Oil and gas industry leaders are praising a recent court ruling that halts President Joe Biden's ban on lease sales in the Gulf of Mexico, but they warn the legal battle is likely not over.
A federal judge last month issued a permanent injunction against the Biden administration's moratorium on new oil and gas leases for federal lands and waters, ruling the president exceeded his authority when he issued an executive order in January 2021.
The ruling stems from a lawsuit filed by Louisiana Attorney General Jeff Landry and 12 other plaintiff states alleging Biden's executive violated the Mineral Leasing Act and Outer Continental Shelf Lands Act.
U.S. District Court Judge Terry Doughty issued a permanent injunction in the case on Aug. 18, agreeing with Landry that Biden's executive order is "beyond the authority of the President of the United States.
"Even the President cannot make significant changes to the OCSLA and/or the MLA that Congress did not delegate," Doughty wrote.
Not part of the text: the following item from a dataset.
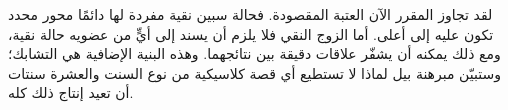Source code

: \begin{classroomqa}
\end{classroomqa}

لقد تجاوز المقرر الآن العتبة المقصودة. فحالة سبين نقية مفردة لها دائمًا محور محدد تكون عليه إلى أعلى. أما الزوج النقي فلا يلزم أن يسند إلى أيٍّ من عضويه حالة نقية، ومع ذلك يمكنه أن يشفّر علاقات دقيقة بين نتائجهما. وهذه البنية الإضافية هي التشابك؛ وستبيّن مبرهنة بيل لماذا لا تستطيع أي قصة كلاسيكية من نوع السنت والعشرة سنتات أن تعيد إنتاج ذلك كله.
Mike Moncla, president of the Louisiana Oil & Gas Association, hailed the decision as "a huge win for domestic energy production in the Gulf of Mexico" and a blow to Biden's "declared war on the oil and gas industry."
"Prices at the pump have skyrocketed. Our Strategic Petroleum Reserve has been depleted. We've slowly become less and less energy independent. Now, we can get back to being the energy powerhouse of the world," he said. "I'm relieved to see that our system of checks and balances saw to it that Biden has way overstepped his authority when banning these lease sales."
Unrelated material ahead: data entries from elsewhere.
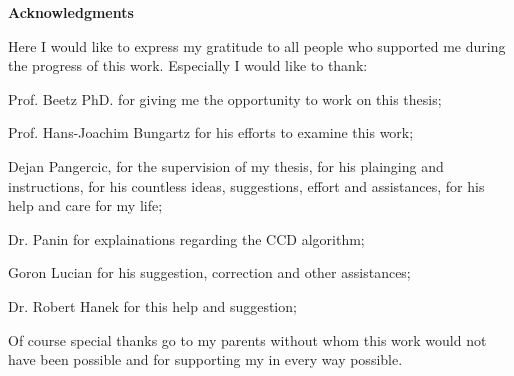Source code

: \clearemptydoublepage
{}
{}	



\vspace*{2cm}

\begin{center}
{\Large \bf Acknowledgments}
\end{center}

\vspace{1cm}




Here I would like to express my gratitude to all people who supported me during the progress
of this work. Especially I would like to thank:

Prof. Beetz PhD. for giving me the opportunity to work on this thesis;

Prof. Hans-Joachim Bungartz for his efforts to examine this work;

Dejan Pangercic, for the supervision of my thesis, for his plainging and instructions, for his countless ideas, suggestions, effort and assistances, for his help and care for my life;

Dr. Panin for explainations regarding the CCD algorithm;

Goron Lucian for his suggestion, correction and other assistances;

Dr. Robert Hanek for this help and suggestion;


Of course special thanks go to my parents without whom this work would not have
been possible and for supporting my in every way possible.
Moncla described Biden's mission to curb drilling on federal lands and waters as "frustrating" when he elaborated on the case for KLFY.
Moncla noted that oil production has increased at the same time the industry is cutting emissions, and "it's sad that the government doesn't see that."
"I mean there's no country in the world that's done more for emissions than the United States," he said. "We're cutting emissions while increasing the amount of oil and gas, and other countries can't say that."
While Moncla believes the ruling will help the industry make up for declining production in the Gulf of Mexico over the last decade, he told the television station he expects the legal fight to continue.
"I'm not sure we're quite at a solution yet, you know, this president has been at war against oil and gas since he took over as president," he said. "He banned them, we had a federal judge say his ban was wrong, he had a federal judge in D.C. overturn that one. We just had a federal judge in New Orleans overturn the D.C. judge, so there's no telling if he's going to have another judge overturn this one.
"I mean, this could end up at the Supreme Court one day, we'll see," Moncla said.
The August ruling, which applies only to the plaintiff states, followed just 11 days after Biden signed the so-called Inflation Reduction Act into law, which expands oil and gas lease sales off the coast of Alaska and in the Gulf of Mexico.
The law requires the Biden administration to reinstate $192 million in leases for the Gulf of Mexico that were blocked by a different court ruling last year. It also calls for two additional lease sales in the Gulf of Mexico and one in Alaska before October 2023, according to The Associated Press.
The new law also ties any future renewable energy leases from wind or solar to a requirement for the Department of Interior to offer oil and gas lease sales for at least 60 million acres of offshore property and 2 million acres of onshore property the year prior.